▸ Required action
From the records below, set down exactly the lines starting with the line that contains "- *VDIF capture generation*" and going on through the line that contains "1. Save the". Nothing else is wanted.

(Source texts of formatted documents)
# # # # # # #
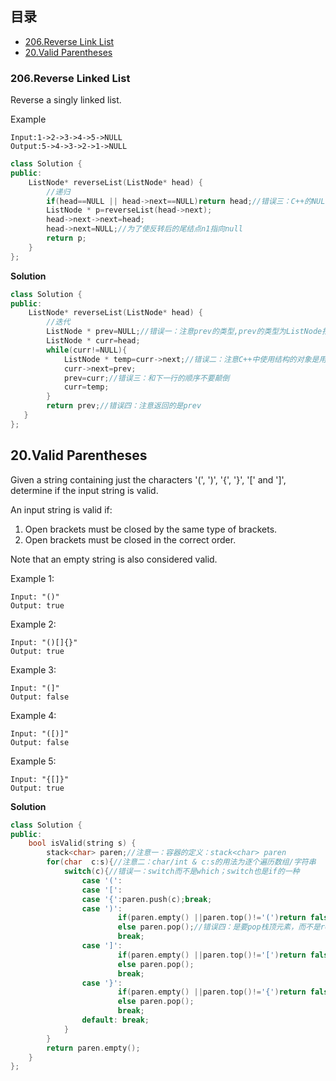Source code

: ## 目录
- [206.Reverse Link List](#206.Reverse-Linked-List)
- [20.Valid Parentheses](#20.Valid-Parentheses)

### 206.Reverse Linked List

Reverse a singly linked list.

Example
```			
Input:1->2->3->4->5->NULL
Output:5->4->3->2->1->NULL
```
```C++
class Solution {
public:
    ListNode* reverseList(ListNode* head) {
        //递归
        if(head==NULL || head->next==NULL)return head;//错误三：C++的NULL必须为大写
        ListNode * p=reverseList(head->next);
        head->next->next=head;
        head->next=NULL;//为了使反转后的尾结点n1指向null
        return p;
    }
};
```
**Solution**
```C++
class Solution {
public:
    ListNode* reverseList(ListNode* head) {
        //迭代
        ListNode * prev=NULL;//错误一：注意prev的类型,prev的类型为ListNode指针类型
        ListNode * curr=head;
        while(curr!=NULL){
            ListNode * temp=curr->next;//错误二：注意C++中使用结构的对象是用"->"
            curr->next=prev;
            prev=curr;//错误三：和下一行的顺序不要颠倒
            curr=temp;
        }
        return prev;//错误四：注意返回的是prev
   }
};
```

## 20.Valid Parentheses

Given a string containing just the characters '(', ')', '{', '}', '[' and ']', determine if the input string is valid.

An input string is valid if:

1. Open brackets must be closed by the same type of brackets.
2. Open brackets must be closed in the correct order. 

Note that an empty string is also considered valid.

Example 1:
```
Input: "()"
Output: true
```
Example 2:
```
Input: "()[]{}"
Output: true
```
Example 3:
```
Input: "(]"
Output: false
```
Example 4:
```
Input: "([)]"
Output: false
```
Example 5:
```
Input: "{[]}"
Output: true
```
**Solution**
```C++
class Solution {
public:
    bool isValid(string s) {
        stack<char> paren;//注意一：容器的定义：stack<char> paren
        for(char  c:s){//注意二：char/int & c:s的用法为逐个遍历数组/字符串
            switch(c){//错误一：switch而不是which；switch也是if的一种
                case '(':
                case '[':
                case '{':paren.push(c);break;
                case ')':
                        if(paren.empty() ||paren.top()!='(')return false;//错误三：top()是有括号的，如果stack是空的，stack.top()会错误
                        else paren.pop();//错误四：是要pop栈顶元素，而不是return true
                        break;
                case ']':
                        if(paren.empty() ||paren.top()!='[')return false;
                        else paren.pop();
                        break;
                case '}':
                        if(paren.empty() ||paren.top()!='{')return false;
                        else paren.pop();
                        break;
                default: break;
            }
        }
        return paren.empty();
    }
};
```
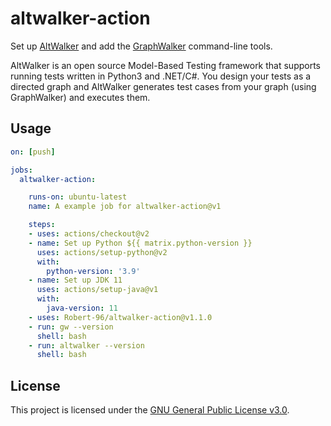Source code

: # altwalker-action

Set up [AltWalker](https://altom.gitlab.io/altwalker/altwalker/) and add the [GraphWalker](https://graphwalker.github.io/) command-line tools.

AltWalker is an open source Model-Based Testing framework that supports running tests written in Python3 and .NET/C#. You design your tests as a directed graph and AltWalker generates test cases from your graph (using GraphWalker) and executes them.

## Usage

```yml
on: [push]

jobs:
  altwalker-action:

    runs-on: ubuntu-latest
    name: A example job for altwalker-action@v1

    steps:
    - uses: actions/checkout@v2
    - name: Set up Python ${{ matrix.python-version }}
      uses: actions/setup-python@v2
      with:
        python-version: '3.9'
    - name: Set up JDK 11
      uses: actions/setup-java@v1
      with:
        java-version: 11
    - uses: Robert-96/altwalker-action@v1.1.0
    - run: gw --version
      shell: bash
    - run: altwalker --version
      shell: bash
```

## License

This project is licensed under the [GNU General Public License v3.0](https://github.com/Robert-96/altwalker-action/blob/main/LICENSE).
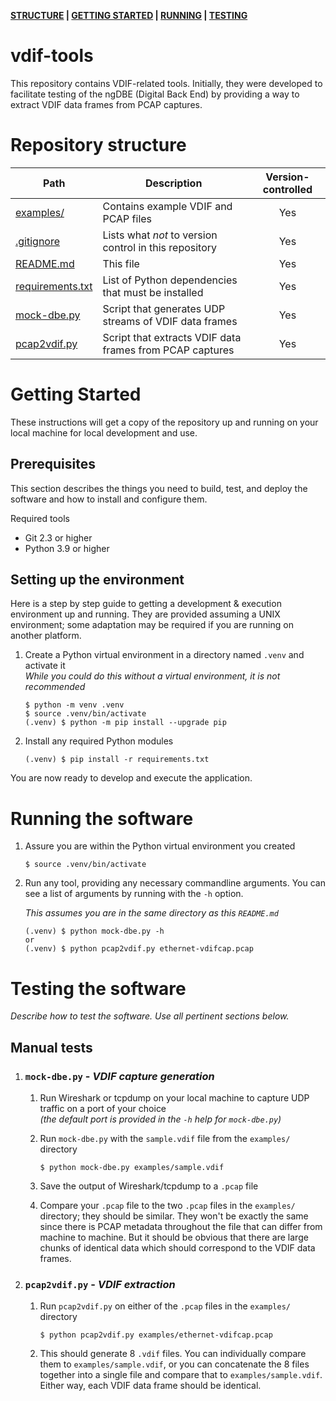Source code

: **[STRUCTURE][] | [GETTING STARTED][] | [RUNNING][] | [TESTING][]**

# vdif-tools
[r]: #repo

This repository contains VDIF-related tools. Initially, they were developed to facilitate
testing of the ngDBE (Digital Back End) by providing a way to extract VDIF data frames from
PCAP captures.

# Repository structure
[structure]: #repository-structure "Repository structure"

|Path|Description|Version-controlled|
|--|--|:--:|
| [examples/](./examples/)  | Contains example VDIF and PCAP files | Yes |
| [.gitignore](.gitignore)  | Lists what *not* to version control in this repository | Yes |
| [README.md](README.md)    | This file | Yes |
| [requirements.txt](requirements.txt)  | List of Python dependencies that must be installed | Yes |
| [mock-dbe.py](mock-dbe.py)  | Script that generates UDP streams of VDIF data frames | Yes |
| [pcap2vdif.py](pcap2vdif.py)  | Script that extracts VDIF data frames from PCAP captures | Yes |

# Getting Started
[getting started]: #getting-started "Getting Started"

These instructions will get a copy of the repository up and running on your local machine for
local development and use.

## Prerequisites

This section describes the things you need to build, test, and deploy the software and how to
install and configure them.

Required tools
* Git 2.3 or higher
* Python 3.9 or higher

## Setting up the environment

Here is a step by step guide to getting a development & execution environment up and running.
They are provided assuming a UNIX environment; some adaptation may be required if you are running
on another platform.

1. Create a Python virtual environment in a directory named `.venv` and activate it  
    _While you could do this without a virtual environment, it is not recommended_

    ```
    $ python -m venv .venv
    $ source .venv/bin/activate
    (.venv) $ python -m pip install --upgrade pip
    ```

1. Install any required Python modules

    ```
    (.venv) $ pip install -r requirements.txt
    ```

You are now ready to develop and execute the application.

# Running the software
[running]: #running-the-software "Running the software"

1. Assure you are within the Python virtual environment you created

    ```
    $ source .venv/bin/activate
    ```

1. Run any tool, providing any necessary commandline arguments. You can see a list of arguments
by running with the `-h` option.

    _This assumes you are in the same directory as this `README.md`_

    ```
    (.venv) $ python mock-dbe.py -h
    or
    (.venv) $ python pcap2vdif.py ethernet-vdifcap.pcap
    ```

# Testing the software
[testing]: #testing-the-software "Testing the software"

*Describe how to test the software. Use all pertinent sections below.*

## Manual tests

1. ### `mock-dbe.py` - *VDIF capture generation*
    1. Run Wireshark or tcpdump on your local machine to capture UDP traffic on a port of your
    choice  
    *(the default port is provided in the `-h` help for `mock-dbe.py`)*
    1. Run `mock-dbe.py` with the `sample.vdif` file from the `examples/` directory
        ```
        $ python mock-dbe.py examples/sample.vdif
        ```
        
    1. Save the output of Wireshark/tcpdump to a `.pcap` file
    1. Compare your `.pcap` file to the two `.pcap` files in the `examples/` directory; they should
    be similar. They won't be exactly the same since there is PCAP metadata throughout the file
    that can differ from machine to machine. But it should be obvious that there are large chunks
    of identical data which should correspond to the VDIF data frames.

1. ### `pcap2vdif.py` - *VDIF extraction*
    1. Run `pcap2vdif.py` on either of the `.pcap` files in the `examples/` directory
        ```
        $ python pcap2vdif.py examples/ethernet-vdifcap.pcap
        ```
    1. This should generate 8 `.vdif` files. You can individually compare them to
    `examples/sample.vdif`, or you can concatenate the 8 files together into a single file and
    compare that to `examples/sample.vdif`. Either way, each VDIF data frame should be identical.
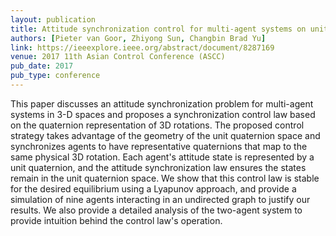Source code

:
 ```yaml
---
layout: publication
title: Attitude synchronization control for multi-agent systems on unit quaternions
authors: [Pieter van Goor, Zhiyong Sun, Changbin Brad Yu]
link: https://ieeexplore.ieee.org/abstract/document/8287169
venue: 2017 11th Asian Control Conference (ASCC)
pub_date: 2017
pub_type: conference
---
```


This paper discusses an attitude synchronization problem for multi-agent systems in 3-D spaces and proposes a synchronization control law based on the quaternion representation of 3D rotations. The proposed control strategy takes advantage of the geometry of the unit quaternion space and synchronizes agents to have representative quaternions that map to the same physical 3D rotation. Each agent's attitude state is represented by a unit quaternion, and the attitude synchronization law ensures the states remain in the unit quaternion space. We show that this control law is stable for the desired equilibrium using a Lyapunov approach, and provide a simulation of nine agents interacting in an undirected graph to justify our results. We also provide a detailed analysis of the two-agent system to provide intuition behind the control law's operation.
# # # # # # #
▸ Task result
1. ### `mock-dbe.py` - *VDIF capture generation*
    1. Run Wireshark or tcpdump on your local machine to capture UDP traffic on a port of your
    choice  
    *(the default port is provided in the `-h` help for `mock-dbe.py`)*
    1. Run `mock-dbe.py` with the `sample.vdif` file from the `examples/` directory
        ```
        $ python mock-dbe.py examples/sample.vdif
        ```
        
    1. Save the output of Wireshark/tcpdump to a `.pcap` file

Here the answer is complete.